L’Irak avait subi durant onze ans des contrôles particulièrement intrusifs et forcément efficaces des inspecteurs des Nations unies. Rien de tel en Syrie. Assad reste maître du jeu. Même s’il lui a fallu faire des concessions, il reste souverain sur le territoire que tiennent ses armées. Il n’a été vaincu par personne, nul ne lui dicte de loi.

Mais il n’en demeure pas moins qu’en 2002, à la tribune des Nations unies, l’administration américaine par la bouche du prestigieux et très respecté Colin Powell a publiquement menti. Cela ne s’oublie pas. Les Etats-Unis n’ont pas retrouvé la confiance du monde. Ajoutez les activités de la NSA, l’ensemble constitue un facteur considérable d’affaiblissement dont, aujourd’hui, les Russes, en Ukraine, tirent parti. A menteur, menteur et demi !

Pourrait-on envisager une attaque de la part des Etats-Unis en Syrie ?

Le Congrès américain est dominé par une volonté de repli sur les intérêts nationaux. Finies les aventures militaires couteuses, sans résultats garantis et sans aucun bénéfice économique. 2014 doit être l’année du retrait convenable des troupes américaines d’Afghanistan.
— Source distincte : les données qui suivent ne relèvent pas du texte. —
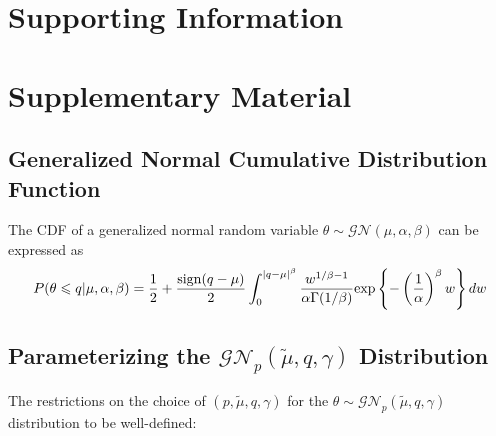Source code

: \documentclass[useAMS,usenatbib,referee]{biom}
\begin{document}
%
%
%



\section*{Supporting Information}

\vspace*{-8pt}

\appendix



\section{Supplementary Material}

\subsection{Generalized Normal Cumulative Distribution Function}
The CDF of a generalized normal random variable $\theta\sim\mathcal{GN}(\mu,\alpha,\beta)$ can be expressed as \citep{Griffin2018}
\begin{equation}
P(\theta\leqslant q|\mu,\alpha,\beta)=\frac{1}{2}+\frac{{\mathrm{sign}}(q-\mu)}{2}\int_0^{|q-\mu|^\beta}\frac{w^{1/\beta-1}}{\alpha\Gamma(1/\beta)}{\mathrm{exp}}\left\{-\left(\frac{1}{\alpha}\right)^\beta w\right\} dw
\end{equation}
\subsection{Parameterizing the $\mathcal{GN}_p(\tilde{\mu},q,\gamma)$ Distribution}
The restrictions on the choice of $(p,\tilde{\mu},q,\gamma)$ for the $\theta\sim\mathcal{GN}_p(\tilde{\mu},q,\gamma)$ distribution to be well-defined:
\end{document}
Obama doit en tenir compte en permanence. Alors que les Etats-Unis peinent à se mobiliser sur l’Ukraine, alors que l’OTAN, rentrant d’Afghanistan, essaie de retrouver son rôle en Europe, sur fonds de budgets militaires écroulés, il est, en l’état, hors de question pour les Américains d'intervenir en Syrie.

Quelles conséquences la découverte de cet arsenal supposé pourrait-elle avoir ? 
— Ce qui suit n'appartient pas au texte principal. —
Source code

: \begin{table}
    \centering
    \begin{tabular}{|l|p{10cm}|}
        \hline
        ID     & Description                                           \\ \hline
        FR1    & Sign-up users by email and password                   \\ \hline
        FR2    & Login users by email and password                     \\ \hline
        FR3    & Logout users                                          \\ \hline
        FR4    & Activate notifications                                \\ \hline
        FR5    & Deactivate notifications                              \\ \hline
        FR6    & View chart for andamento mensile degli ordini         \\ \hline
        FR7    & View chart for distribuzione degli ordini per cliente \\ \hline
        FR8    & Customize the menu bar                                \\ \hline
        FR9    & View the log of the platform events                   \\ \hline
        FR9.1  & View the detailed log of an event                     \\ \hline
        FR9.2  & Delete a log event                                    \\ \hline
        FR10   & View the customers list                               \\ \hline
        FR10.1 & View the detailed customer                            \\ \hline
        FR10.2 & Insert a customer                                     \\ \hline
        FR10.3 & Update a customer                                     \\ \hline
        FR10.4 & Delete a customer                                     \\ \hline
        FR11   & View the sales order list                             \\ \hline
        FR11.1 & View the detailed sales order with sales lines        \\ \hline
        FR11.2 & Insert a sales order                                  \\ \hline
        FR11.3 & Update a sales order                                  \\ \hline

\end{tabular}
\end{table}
Je suis fort sceptique quant à l’existence de cet arsenal. Toutefois, compte tenu de la détérioration de la situation en Ukraine, de simples allégations suffiraient à envenimer un peu plus les relations américano-russes. Or, Washington persiste encore aujourd’hui à ménager Moscou en dosant les sanctions, afin de préserver la coopération sur la mise en place d’une solution en Syrie. Toutefois l’escalade de la violence en Ukraine, sans résultat prévisible, met de facto en suspens la gestion du dossier syrien.De surcroît, il serait dommageable que l’aggravation de ces divergences ne se répercutent sur la négociation avec l’Iran.